A day later, the opposition Leader in the National Assembly Omar Ayub Khan rejected the defamation law, saying the people cannot be deprived of the constitutional rights.

“The state means the country, not any institution,” he asserted addressing a gathering hosted by Insaf Lawyers Forum in the Lahore High Court Bar.

Similarly, more than 80 civil society organisations registered their protest against the bill, saying it served as a “draconian and regressive” tool to suppress dissent and criticism and particularly targeted journalists and the wider public.

The petition filed in the LHC today, a copy of which is available with Dawn.com, named the Punjab chief minister, provincial governor and ministry of information and culture, and was moved by journalists Jaffar Ahmad Yar and Riaz Ahamad Raja through lawyer Nadeem Sarwar.

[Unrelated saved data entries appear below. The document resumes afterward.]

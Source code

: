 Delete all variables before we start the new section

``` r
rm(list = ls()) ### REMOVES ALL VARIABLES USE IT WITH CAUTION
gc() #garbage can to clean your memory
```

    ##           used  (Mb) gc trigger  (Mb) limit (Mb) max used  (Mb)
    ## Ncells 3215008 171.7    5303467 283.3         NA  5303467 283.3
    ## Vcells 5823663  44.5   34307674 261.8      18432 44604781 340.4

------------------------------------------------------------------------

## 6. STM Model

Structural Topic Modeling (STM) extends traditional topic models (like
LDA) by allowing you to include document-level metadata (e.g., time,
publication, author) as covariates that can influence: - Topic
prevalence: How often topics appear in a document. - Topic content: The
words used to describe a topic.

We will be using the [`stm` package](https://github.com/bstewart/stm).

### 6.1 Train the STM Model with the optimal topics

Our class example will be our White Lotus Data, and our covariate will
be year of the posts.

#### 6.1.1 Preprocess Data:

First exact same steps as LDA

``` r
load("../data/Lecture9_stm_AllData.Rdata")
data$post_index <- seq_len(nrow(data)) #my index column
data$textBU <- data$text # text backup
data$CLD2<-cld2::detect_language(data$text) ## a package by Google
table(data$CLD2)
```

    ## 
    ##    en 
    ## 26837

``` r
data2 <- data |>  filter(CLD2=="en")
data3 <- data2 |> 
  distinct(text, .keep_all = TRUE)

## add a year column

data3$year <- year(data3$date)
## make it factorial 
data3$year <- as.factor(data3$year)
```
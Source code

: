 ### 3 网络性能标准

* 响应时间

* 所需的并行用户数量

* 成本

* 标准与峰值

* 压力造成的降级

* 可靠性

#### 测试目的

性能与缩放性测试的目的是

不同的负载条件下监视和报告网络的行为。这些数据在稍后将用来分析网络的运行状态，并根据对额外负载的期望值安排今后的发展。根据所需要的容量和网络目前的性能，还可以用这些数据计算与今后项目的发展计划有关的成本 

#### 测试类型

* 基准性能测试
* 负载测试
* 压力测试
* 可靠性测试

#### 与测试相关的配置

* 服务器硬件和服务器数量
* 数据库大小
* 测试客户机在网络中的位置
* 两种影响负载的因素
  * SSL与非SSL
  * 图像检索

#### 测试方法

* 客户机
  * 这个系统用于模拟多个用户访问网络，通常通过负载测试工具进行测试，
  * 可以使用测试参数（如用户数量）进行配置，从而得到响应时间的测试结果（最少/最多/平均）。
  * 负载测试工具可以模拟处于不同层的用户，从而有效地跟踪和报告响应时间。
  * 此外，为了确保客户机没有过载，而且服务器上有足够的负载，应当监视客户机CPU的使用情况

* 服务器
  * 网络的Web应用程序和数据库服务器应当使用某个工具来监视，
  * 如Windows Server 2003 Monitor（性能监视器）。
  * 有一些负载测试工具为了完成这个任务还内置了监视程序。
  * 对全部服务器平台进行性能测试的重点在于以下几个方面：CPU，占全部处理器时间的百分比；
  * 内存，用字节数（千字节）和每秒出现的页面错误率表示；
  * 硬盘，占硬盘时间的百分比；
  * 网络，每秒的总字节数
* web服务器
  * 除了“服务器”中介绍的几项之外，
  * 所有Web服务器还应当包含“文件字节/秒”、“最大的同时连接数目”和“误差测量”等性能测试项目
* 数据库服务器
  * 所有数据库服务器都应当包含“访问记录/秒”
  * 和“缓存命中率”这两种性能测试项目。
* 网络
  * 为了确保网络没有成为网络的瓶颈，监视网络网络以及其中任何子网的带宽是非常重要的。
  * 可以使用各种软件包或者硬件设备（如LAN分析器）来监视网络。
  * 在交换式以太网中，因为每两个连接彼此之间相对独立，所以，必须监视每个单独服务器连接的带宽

The petition noted that the bill was passed in “unusual haste, despite significant concerns from the journalist fraternity, human rights organisations and opposition legislators,” calling it a “draconian law and an authoritative move.”

The bill was deemed “unconstitutional” and “unlawful” on the grounds that it was a duplication of present laws, namely the Defamation Ordinance of 2002 and the Punjab Defamation Act of 2012.

“It would have been better to amend existing laws rather than coming up with a whole new piece of legislation,” the petition stated.

It contested that the definition of terms in the bill, such as “journalist” and “newspaper” were “vague, irrational and ambiguous.”

The petition argued that section 3 of the bill, which provides for initiation of defamation claims, has been presented without any proof, which is violative of Article 10-A and principle law of evidence.

“It is ridiculous, unconstitutional and unlawful to allow a person to bring claim of defamation without any proof,” the petition said.

“This honorable court be please to declare that the section 2(m)(o), 3, 4, 8, 11,12,13,15,21,23 of the Punjab defamation act 2024 ultra vires to the article 2-A, 9,10-A, 14, 18, 19, 19-A, 25 and 175 of the Constitution of Islamic republic of Pakistan 1973.

“It is further prayed that till the final disposal of the petition operation of impugned ordinance may kindly be suspended,” the petition stated.